Olympians swim upstream against black hair prejudice just like the rest of us on a daily basis

Olympian Alice Dearing of Great Britain partnered with Soul Cap before the equipment was banned from competition. (Photo: Soul Cap)

The Olympics begin Friday in Japan. There is a lot about the role of the International Olympic Committee to be concerned about this pandemic: 83 percent of Japanese citizens are against it; its population is about 10 percent vaccinated in May; athletes are not required to be vaccinated against the coronavirus, although they are encouraged; Delta variant of virus poses new public safety challenge; and the New England Journal of Medicine categorically condemns the IOC’s security protocols.

The least of the concerns of the Olympics should be bathing caps for black hair. But the IOC’s International Swimming Federation said the design of the swim caps did not match “the natural shape of the head,” a statement eerily reminiscent of the eugenics movement’s propaganda to justify the anatomical and intellectual inferiority of blacks. .

Wanting to encourage swimming across the global black diaspora – an under-represented demographic in water sports – Michael Chapman and Toks Ahmed founded Soul Cap, a British brand specializing in swim caps for textured and dark hair. They submitted their request to FINA for caps to wear at the Olympics to match the texture of black hair, especially black hairstyles such as Senegalese braids, locks, extensions or twists which are rare on white competitors in sports. The governing body of the water sports world outright turned Soul Cap down, saying no athlete needed “cups of this size and configuration.”

FINA’s rejection of the caps has cast a veil over its supposed welcome of diversity. This, sadly, sends a worldwide message of rejection to black and brown athletes with textured hair who wish to compete at an Olympic level.

Growing up, I was bombarded with stereotypes about why black Americans can’t swim, such as “dense body mass”; “Urban cities do not have municipal swimming pools”; “Swimming is a white sport”; and “Black girls don’t like their hair to be treated and straightened”.

Fifty-eight percent of African American children cannot swim. According to the Centers for Disease Control and Prevention, black children aged 10 to 14 drown at rates 7.6 times higher than white children. After a deeper dive below the surface, the answers are revealed why.

Master slaves forbid blacks from learning to swim. They saw swimming as a way to escape slavery. During Jim Crow’s time, municipal swimming pools were racially segregated. Swimming pools that have become the target of anti-segregation protests have often been emptied or sprayed with acid. For example, civil rights activist Mimi Jones, a Roxbury resident who died last year at age 73, was part of the St. Augustine pool in 1964 – but when she and other protest swimmers jumped into the Monson Motor Lodge ‘only white’ pool, hotel owner poured muriatic acid. The photo of the incident is one of the iconic images of the time.

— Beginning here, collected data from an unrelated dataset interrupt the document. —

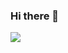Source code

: ### Hi there 👋

<img src="https://github-readme-stats.vercel.app/api/top-langs/?username=safitri02&theme=vue">
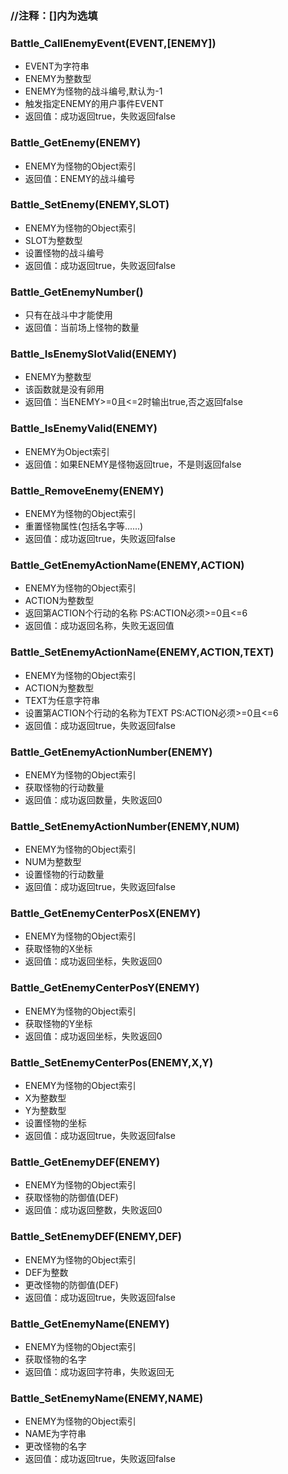 ### //注释：[]内为选填
### Battle_CallEnemyEvent(EVENT,[ENEMY])
- EVENT为字符串
- ENEMY为整数型
- ENEMY为怪物的战斗编号,默认为-1
- 触发指定ENEMY的用户事件EVENT
- 返回值：成功返回true，失败返回false

### Battle_GetEnemy(ENEMY)
- ENEMY为怪物的Object索引
- 返回值：ENEMY的战斗编号

### Battle_SetEnemy(ENEMY,SLOT)
- ENEMY为怪物的Object索引
- SLOT为整数型
- 设置怪物的战斗编号
- 返回值：成功返回true，失败返回false

### Battle_GetEnemyNumber()
- 只有在战斗中才能使用
- 返回值：当前场上怪物的数量

### Battle_IsEnemySlotValid(ENEMY)
- ENEMY为整数型
- 该函数就是没有卵用
- 返回值：当ENEMY>=0且<=2时输出true,否之返回false

### Battle_IsEnemyValid(ENEMY)
- ENEMY为Object索引
- 返回值：如果ENEMY是怪物返回true，不是则返回false

### Battle_RemoveEnemy(ENEMY)
- ENEMY为怪物的Object索引
- 重置怪物属性(包括名字等......)
- 返回值：成功返回true，失败返回false

### Battle_GetEnemyActionName(ENEMY,ACTION)
- ENEMY为怪物的Object索引
- ACTION为整数型
- 返回第ACTION个行动的名称 PS:ACTION必须>=0且<=6
- 返回值：成功返回名称，失败无返回值

### Battle_SetEnemyActionName(ENEMY,ACTION,TEXT)
- ENEMY为怪物的Object索引
- ACTION为整数型
- TEXT为任意字符串
- 设置第ACTION个行动的名称为TEXT PS:ACTION必须>=0且<=6
- 返回值：成功返回true，失败返回false

### Battle_GetEnemyActionNumber(ENEMY)
- ENEMY为怪物的Object索引
- 获取怪物的行动数量
- 返回值：成功返回数量，失败返回0

### Battle_SetEnemyActionNumber(ENEMY,NUM)
- ENEMY为怪物的Object索引
- NUM为整数型
- 设置怪物的行动数量
- 返回值：成功返回true，失败返回false

### Battle_GetEnemyCenterPosX(ENEMY)
- ENEMY为怪物的Object索引
- 获取怪物的X坐标
- 返回值：成功返回坐标，失败返回0

### Battle_GetEnemyCenterPosY(ENEMY)
- ENEMY为怪物的Object索引
- 获取怪物的Y坐标
- 返回值：成功返回坐标，失败返回0

### Battle_SetEnemyCenterPos(ENEMY,X,Y)
- ENEMY为怪物的Object索引
- X为整数型
- Y为整数型
- 设置怪物的坐标
- 返回值：成功返回true，失败返回false

### Battle_GetEnemyDEF(ENEMY)
- ENEMY为怪物的Object索引
- 获取怪物的防御值(DEF)
- 返回值：成功返回整数，失败返回0

### Battle_SetEnemyDEF(ENEMY,DEF)
- ENEMY为怪物的Object索引
- DEF为整数
- 更改怪物的防御值(DEF)
- 返回值：成功返回true，失败返回false

### Battle_GetEnemyName(ENEMY)
- ENEMY为怪物的Object索引
- 获取怪物的名字
- 返回值：成功返回字符串，失败返回无

### Battle_SetEnemyName(ENEMY,NAME)
- ENEMY为怪物的Object索引
- NAME为字符串
- 更改怪物的名字
- 返回值：成功返回true，失败返回false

The criminalization of dark hair starts early. Unfortunately, the sports arena is no exception. In 2019, a 16-year-old black high school wrestler had to make a split-second decision about his hair before his match when a white referee gave him an ultimatum: “Your hairstyle is not up to the rules, so cut your dreadlocks or package. The viral video of a white female trainer cutting the athlete’s locks sent shockwaves.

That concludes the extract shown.